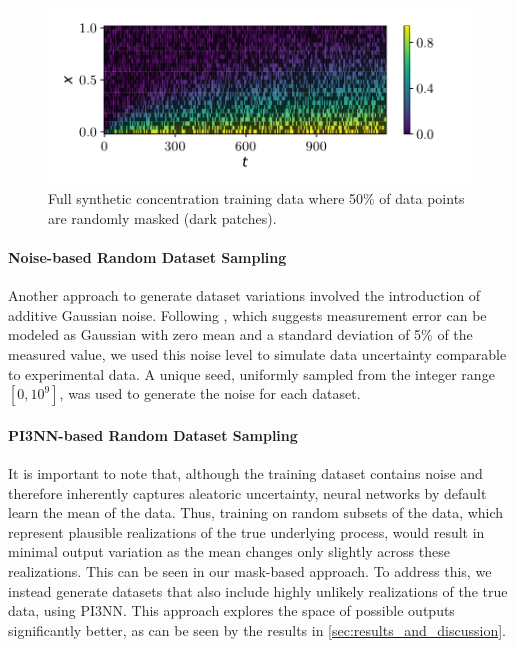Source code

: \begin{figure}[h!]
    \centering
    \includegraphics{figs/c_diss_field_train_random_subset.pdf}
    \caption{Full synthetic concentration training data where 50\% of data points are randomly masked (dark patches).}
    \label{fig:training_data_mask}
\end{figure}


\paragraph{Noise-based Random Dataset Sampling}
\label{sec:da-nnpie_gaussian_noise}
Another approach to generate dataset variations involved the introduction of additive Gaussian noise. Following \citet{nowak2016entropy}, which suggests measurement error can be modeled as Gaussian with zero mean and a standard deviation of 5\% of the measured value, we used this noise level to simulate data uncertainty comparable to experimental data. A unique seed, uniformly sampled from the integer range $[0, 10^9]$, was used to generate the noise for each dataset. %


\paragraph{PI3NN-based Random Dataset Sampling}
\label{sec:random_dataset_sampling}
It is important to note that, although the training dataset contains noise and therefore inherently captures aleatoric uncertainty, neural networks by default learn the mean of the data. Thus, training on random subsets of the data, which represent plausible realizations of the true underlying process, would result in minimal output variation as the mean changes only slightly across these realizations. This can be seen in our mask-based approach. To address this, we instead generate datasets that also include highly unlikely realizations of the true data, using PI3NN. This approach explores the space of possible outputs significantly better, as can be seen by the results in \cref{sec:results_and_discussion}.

==

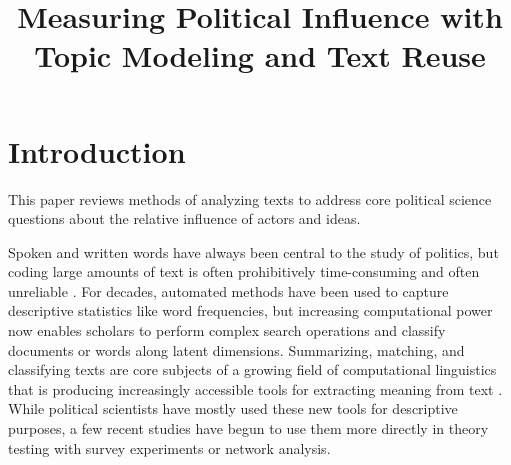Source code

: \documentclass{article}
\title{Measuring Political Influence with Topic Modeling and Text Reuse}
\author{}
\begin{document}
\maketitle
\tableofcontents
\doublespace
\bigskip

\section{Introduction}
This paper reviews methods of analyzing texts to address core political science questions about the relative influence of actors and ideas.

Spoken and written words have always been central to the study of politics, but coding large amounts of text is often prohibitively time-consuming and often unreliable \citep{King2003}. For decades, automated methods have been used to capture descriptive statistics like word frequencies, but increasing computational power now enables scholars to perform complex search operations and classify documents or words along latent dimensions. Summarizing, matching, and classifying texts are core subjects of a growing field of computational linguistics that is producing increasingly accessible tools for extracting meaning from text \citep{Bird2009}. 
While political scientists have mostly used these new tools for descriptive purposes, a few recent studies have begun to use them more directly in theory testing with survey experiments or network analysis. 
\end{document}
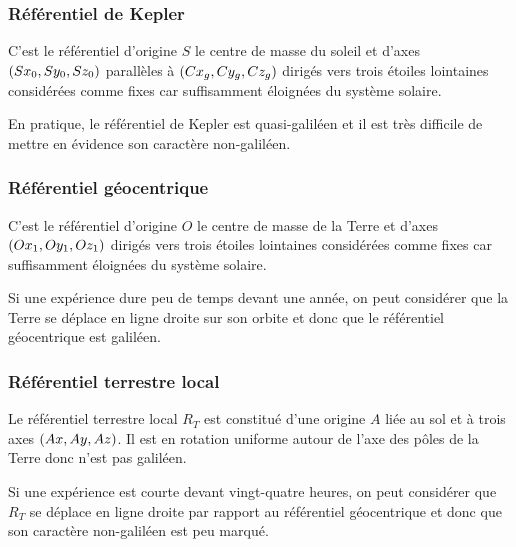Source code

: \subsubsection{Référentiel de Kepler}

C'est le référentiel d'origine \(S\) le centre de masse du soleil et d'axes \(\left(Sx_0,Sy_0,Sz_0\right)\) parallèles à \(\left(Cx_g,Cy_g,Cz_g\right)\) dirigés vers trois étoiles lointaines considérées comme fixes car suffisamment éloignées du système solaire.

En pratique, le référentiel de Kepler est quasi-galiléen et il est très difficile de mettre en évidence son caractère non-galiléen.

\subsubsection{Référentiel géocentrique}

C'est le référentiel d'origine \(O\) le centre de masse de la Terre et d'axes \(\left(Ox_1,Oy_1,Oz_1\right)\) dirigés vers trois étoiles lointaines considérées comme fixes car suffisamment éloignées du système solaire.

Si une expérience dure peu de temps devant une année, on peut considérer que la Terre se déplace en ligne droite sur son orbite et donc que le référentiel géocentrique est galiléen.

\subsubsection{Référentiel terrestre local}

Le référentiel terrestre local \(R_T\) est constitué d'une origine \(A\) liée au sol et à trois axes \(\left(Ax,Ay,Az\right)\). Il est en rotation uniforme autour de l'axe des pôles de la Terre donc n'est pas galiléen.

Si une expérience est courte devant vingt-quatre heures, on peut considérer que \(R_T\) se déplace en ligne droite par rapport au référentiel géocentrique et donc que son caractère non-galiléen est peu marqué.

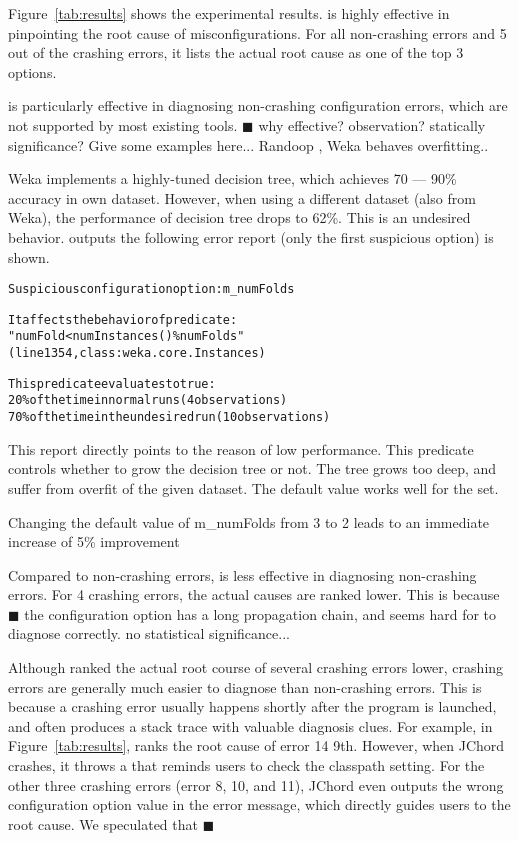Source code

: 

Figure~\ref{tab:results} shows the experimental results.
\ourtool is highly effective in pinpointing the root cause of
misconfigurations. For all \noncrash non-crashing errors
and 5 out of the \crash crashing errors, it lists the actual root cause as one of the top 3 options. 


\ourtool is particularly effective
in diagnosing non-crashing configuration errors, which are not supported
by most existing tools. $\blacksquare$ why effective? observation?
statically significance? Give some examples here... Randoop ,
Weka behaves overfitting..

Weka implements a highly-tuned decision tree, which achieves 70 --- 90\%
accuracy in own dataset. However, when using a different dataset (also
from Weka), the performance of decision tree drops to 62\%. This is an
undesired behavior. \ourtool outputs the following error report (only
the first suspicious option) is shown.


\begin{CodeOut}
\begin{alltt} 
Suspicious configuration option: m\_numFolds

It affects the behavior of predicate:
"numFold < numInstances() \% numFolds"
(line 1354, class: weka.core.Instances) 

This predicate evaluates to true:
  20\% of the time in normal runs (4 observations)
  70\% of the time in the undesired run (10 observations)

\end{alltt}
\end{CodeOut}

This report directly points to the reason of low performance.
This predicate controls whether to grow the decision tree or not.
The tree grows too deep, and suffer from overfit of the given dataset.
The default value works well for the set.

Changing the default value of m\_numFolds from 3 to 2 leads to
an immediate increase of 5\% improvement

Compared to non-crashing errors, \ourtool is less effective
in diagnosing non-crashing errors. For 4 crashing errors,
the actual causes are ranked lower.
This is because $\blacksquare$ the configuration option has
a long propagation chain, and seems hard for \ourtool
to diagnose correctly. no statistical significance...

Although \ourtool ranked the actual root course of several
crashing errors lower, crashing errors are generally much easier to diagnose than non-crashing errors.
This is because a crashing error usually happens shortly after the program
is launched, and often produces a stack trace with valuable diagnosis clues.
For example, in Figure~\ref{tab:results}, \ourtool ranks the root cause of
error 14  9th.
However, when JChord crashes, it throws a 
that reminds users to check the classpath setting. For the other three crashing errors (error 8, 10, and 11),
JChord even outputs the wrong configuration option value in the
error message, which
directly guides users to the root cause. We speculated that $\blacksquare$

Directions for this task>
When the word "blacksquare" occurs in a line above, list that line.

Output of the exercise>
by most existing tools. $\blacksquare$ why effective? observation?
This is because $\blacksquare$ the configuration option has
directly guides users to the root cause. We speculated that $\blacksquare$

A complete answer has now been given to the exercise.